Brandon and Gracie were talking about the box that Brandon had set up. Strange sounds came from the box, but Jake barely heard them. He knew he shouldn’t go into the woods when it was dark. He knew they’d be mad with him, but he couldn’t resist.

The cabin was the safest, happiest place he’d ever been, but the thing that was calling him was
Home
.

He stole down the ladder, almost stepping on Dog who’d been waiting at the bottom this whole time. She tried to follow him out through the kitchen door, but he pushed her back.

“No, Dog. You have to stay here.” There was a pain in his heart like a big mean hand was squeezing on it as he closed the door on her, but there was no place for Dog where he was going.

The moon lit his way across the front yard and into the woods. It was a relief to slip into the darkness of the trees. Now, if the Big Kids looked out of the window, they wouldn’t see him.

The going was easy at first. The trees at the edge of the wood were small and grew far apart, but as Jake walked further, the trees grew shoulder to shoulder, and the spaces between them were snarled with fallen branches and thick tangles of creepers and ferns. None of the deer trails he usually followed led in the direction of the ship, so Jake was forced to forge his own path. Thorns snatched at his hair and dragged across his face. Roots caught his feet and made him trip. Too long. This was taking too long! If the Big Kids found him gone and came after him…

Jake took a deep breath and sent his mind out into the scrubby trees that blocked his way, forcing his energy through them, twisting them this way and that to clear a path through the woods.

Now, he could run. His breath came in harsh whoops that were drowned out by the groan of the living wood as it bent back before him. The effort made his head swim, and he was forced to stop until his giddiness let go. His nose was running, and when he wiped at the wetness on his face, his hand came away bloody.

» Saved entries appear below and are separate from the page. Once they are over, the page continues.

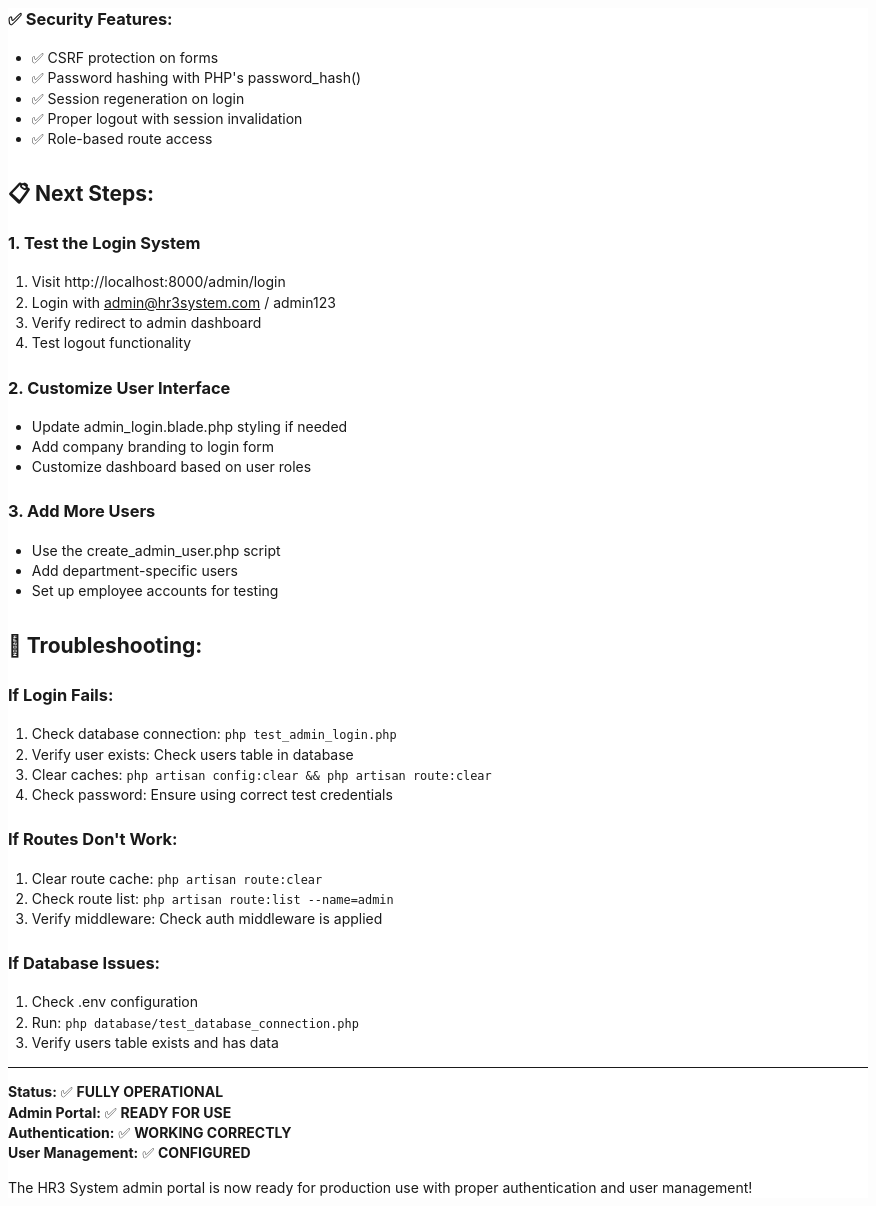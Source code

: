 ### **✅ Security Features:**
- ✅ CSRF protection on forms
- ✅ Password hashing with PHP's password_hash()
- ✅ Session regeneration on login
- ✅ Proper logout with session invalidation
- ✅ Role-based route access

## 📋 **Next Steps:**

### **1. Test the Login System**
1. Visit http://localhost:8000/admin/login
2. Login with admin@hr3system.com / admin123
3. Verify redirect to admin dashboard
4. Test logout functionality

### **2. Customize User Interface**
- Update admin_login.blade.php styling if needed
- Add company branding to login form
- Customize dashboard based on user roles

### **3. Add More Users**
- Use the create_admin_user.php script
- Add department-specific users
- Set up employee accounts for testing

## 🔧 **Troubleshooting:**

### **If Login Fails:**
1. Check database connection: `php test_admin_login.php`
2. Verify user exists: Check users table in database
3. Clear caches: `php artisan config:clear && php artisan route:clear`
4. Check password: Ensure using correct test credentials

### **If Routes Don't Work:**
1. Clear route cache: `php artisan route:clear`
2. Check route list: `php artisan route:list --name=admin`
3. Verify middleware: Check auth middleware is applied

### **If Database Issues:**
1. Check .env configuration
2. Run: `php database/test_database_connection.php`
3. Verify users table exists and has data

---

**Status:** ✅ **FULLY OPERATIONAL**  
**Admin Portal:** ✅ **READY FOR USE**  
**Authentication:** ✅ **WORKING CORRECTLY**  
**User Management:** ✅ **CONFIGURED**

The HR3 System admin portal is now ready for production use with proper authentication and user management!
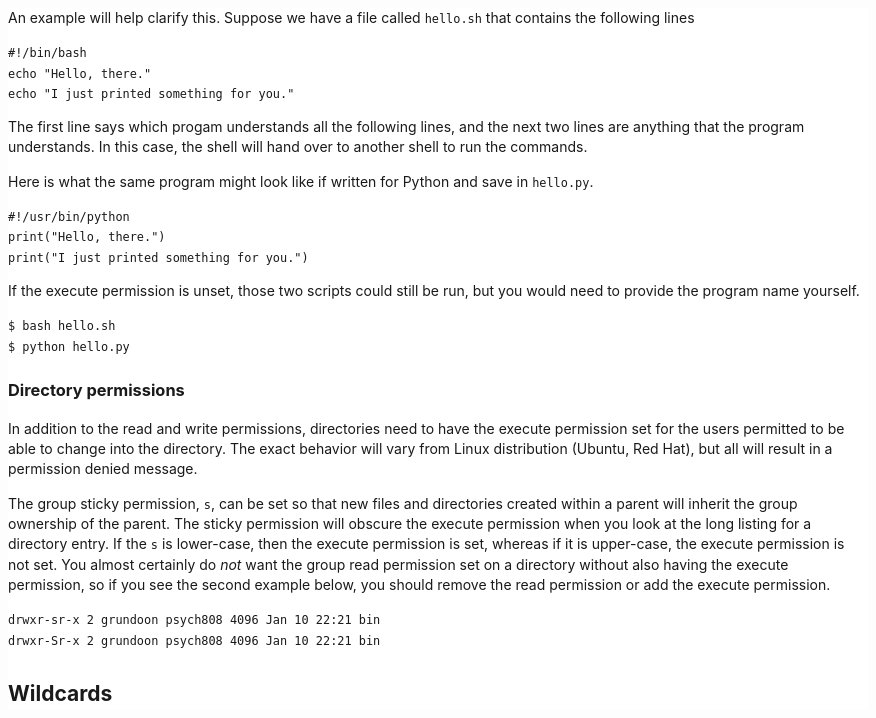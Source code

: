 An example will help clarify this. Suppose we have a file called `hello.sh`
that contains the following lines

```
#!/bin/bash
echo "Hello, there."
echo "I just printed something for you."
```


The first line says which progam understands all the following lines, and
the next two lines are anything that the program understands. In this case,
the shell will hand over to another shell to run the commands.

Here is what the same program might look like if written for Python and save
in `hello.py`.

```
#!/usr/bin/python
print("Hello, there.")
print("I just printed something for you.")
```


If the execute permission is unset, those two scripts could still be run,
but you would need to provide the program name yourself.

```
$ bash hello.sh
$ python hello.py
```


### Directory permissions

In addition to the read and write permissions, directories need to have the
execute permission set for the users permitted to be able to change into the
directory. The exact behavior will vary from Linux distribution (Ubuntu, Red
Hat), but all will result in a permission denied message.

The group sticky permission, `s`, can be set so that new files and
directories created within a parent will inherit the group ownership of the
parent. The sticky permission will obscure the execute permission when you
look at the long listing for a directory entry. If the `s` is lower-case,
then the execute permission is set, whereas if it is upper-case, the execute
permission is not set. You almost certainly do _not_ want the group read
permission set on a directory without also having the execute permission, so
if you see the second example below, you should remove the read permission
or add the execute permission.

```
drwxr-sr-x 2 grundoon psych808 4096 Jan 10 22:21 bin
drwxr-Sr-x 2 grundoon psych808 4096 Jan 10 22:21 bin
```


## Wildcards
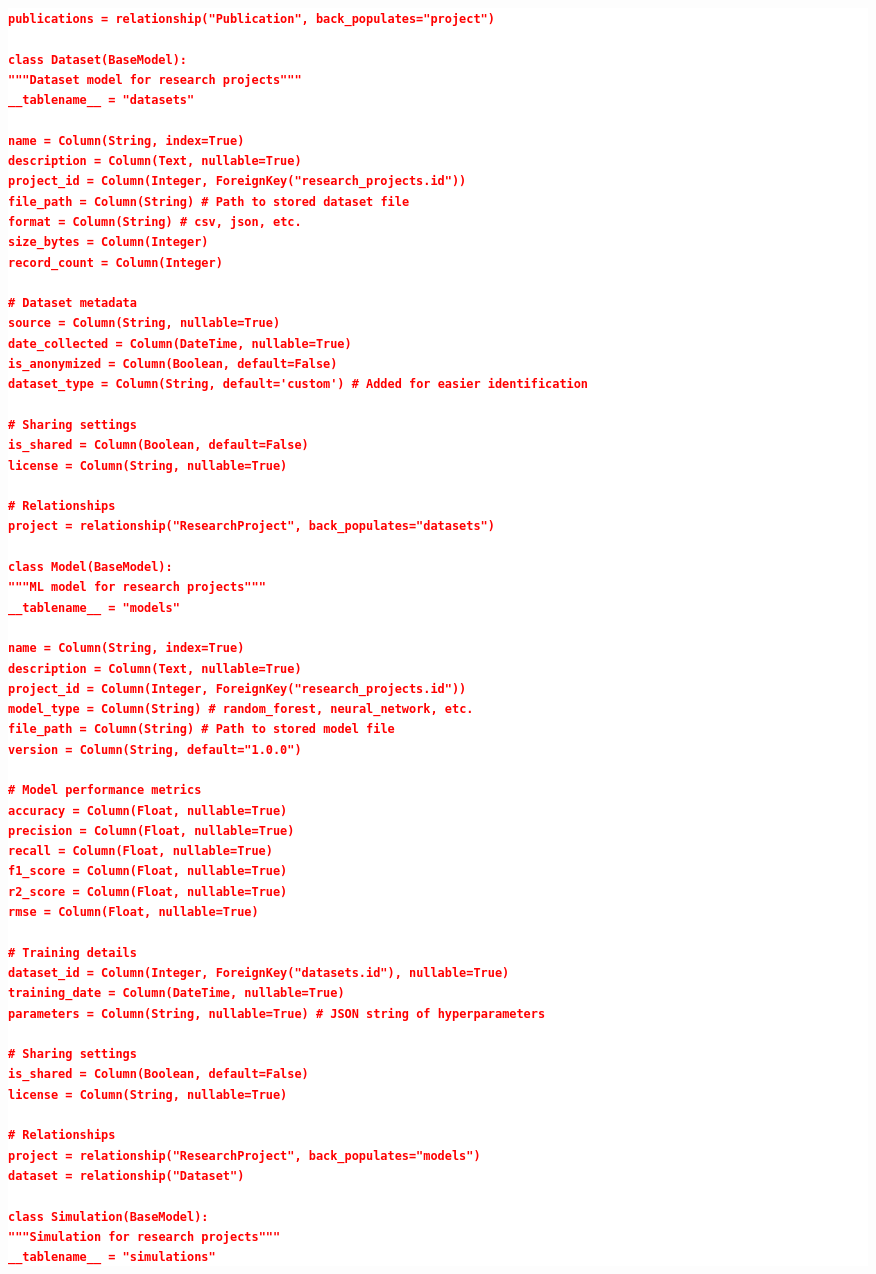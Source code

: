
 ```json
publications = relationship("Publication", back_populates="project") 

class Dataset(BaseModel): 
"""Dataset model for research projects""" 
__tablename__ = "datasets" 

name = Column(String, index=True) 
description = Column(Text, nullable=True) 
project_id = Column(Integer, ForeignKey("research_projects.id")) 
file_path = Column(String) # Path to stored dataset file 
format = Column(String) # csv, json, etc. 
size_bytes = Column(Integer) 
record_count = Column(Integer) 

# Dataset metadata 
source = Column(String, nullable=True) 
date_collected = Column(DateTime, nullable=True) 
is_anonymized = Column(Boolean, default=False) 
dataset_type = Column(String, default='custom') # Added for easier identification 

# Sharing settings 
is_shared = Column(Boolean, default=False) 
license = Column(String, nullable=True) 

# Relationships 
project = relationship("ResearchProject", back_populates="datasets") 

class Model(BaseModel): 
"""ML model for research projects""" 
__tablename__ = "models" 

name = Column(String, index=True) 
description = Column(Text, nullable=True) 
project_id = Column(Integer, ForeignKey("research_projects.id")) 
model_type = Column(String) # random_forest, neural_network, etc. 
file_path = Column(String) # Path to stored model file 
version = Column(String, default="1.0.0") 

# Model performance metrics 
accuracy = Column(Float, nullable=True) 
precision = Column(Float, nullable=True) 
recall = Column(Float, nullable=True) 
f1_score = Column(Float, nullable=True) 
r2_score = Column(Float, nullable=True) 
rmse = Column(Float, nullable=True) 

# Training details 
dataset_id = Column(Integer, ForeignKey("datasets.id"), nullable=True) 
training_date = Column(DateTime, nullable=True) 
parameters = Column(String, nullable=True) # JSON string of hyperparameters 

# Sharing settings 
is_shared = Column(Boolean, default=False) 
license = Column(String, nullable=True) 

# Relationships 
project = relationship("ResearchProject", back_populates="models") 
dataset = relationship("Dataset") 

class Simulation(BaseModel): 
"""Simulation for research projects""" 
__tablename__ = "simulations" 

```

Usually, he’d have been able to feel the minds of the animals and birds who made the wood their home, but tonight, all was silent. They were keeping away from this place.

He must be close.

He ran on until his legs trembled with the effort, but the pulse of the ship gave him new energy as he got closer to its source. He clambered over a fallen tree that bore the scars of the ship’s descent, and there it lay: a long, sleek, silver shape cradled in a nest of broken tree branches. Someone had caused the remaining tree limbs to bend in close over the top of the crash site, hiding the scar in the forest from the air. And Jake wondered at that, his heart beating with a new excitement. The pulse of the ship resonated through his body and he was no longer tired or frightened. He walked closer, right up to the towering gleam of the ship’s flank and laid a hand on the warm, smooth side. Silver shapes pulsed and roiled across the skin of the ship in time to the joyful beat of his heart.

“I found you,” he told it. “I’m going to help you.”

A dark hole yawned open in the hull, and Jake stepped inside.

Brandon

couldn’t believe it was happening. I made myself step back, and looked down at her, my hands on her upper arms, and my lips still tingling from the kiss. “Hey—”

“I’m sorry.”

I shook my head. “Don’t be sorry. It was…great. It’s just…”

“I know,” Gracie said. “It’s weird.”

“But not
bad
weird.” The record crackled. “Wanna hear the other side?”

My hands didn’t seem to want to work properly, and I dropped the damn record twice before lining up the little pin with the hole in the center. I couldn’t believe she’d kissed me.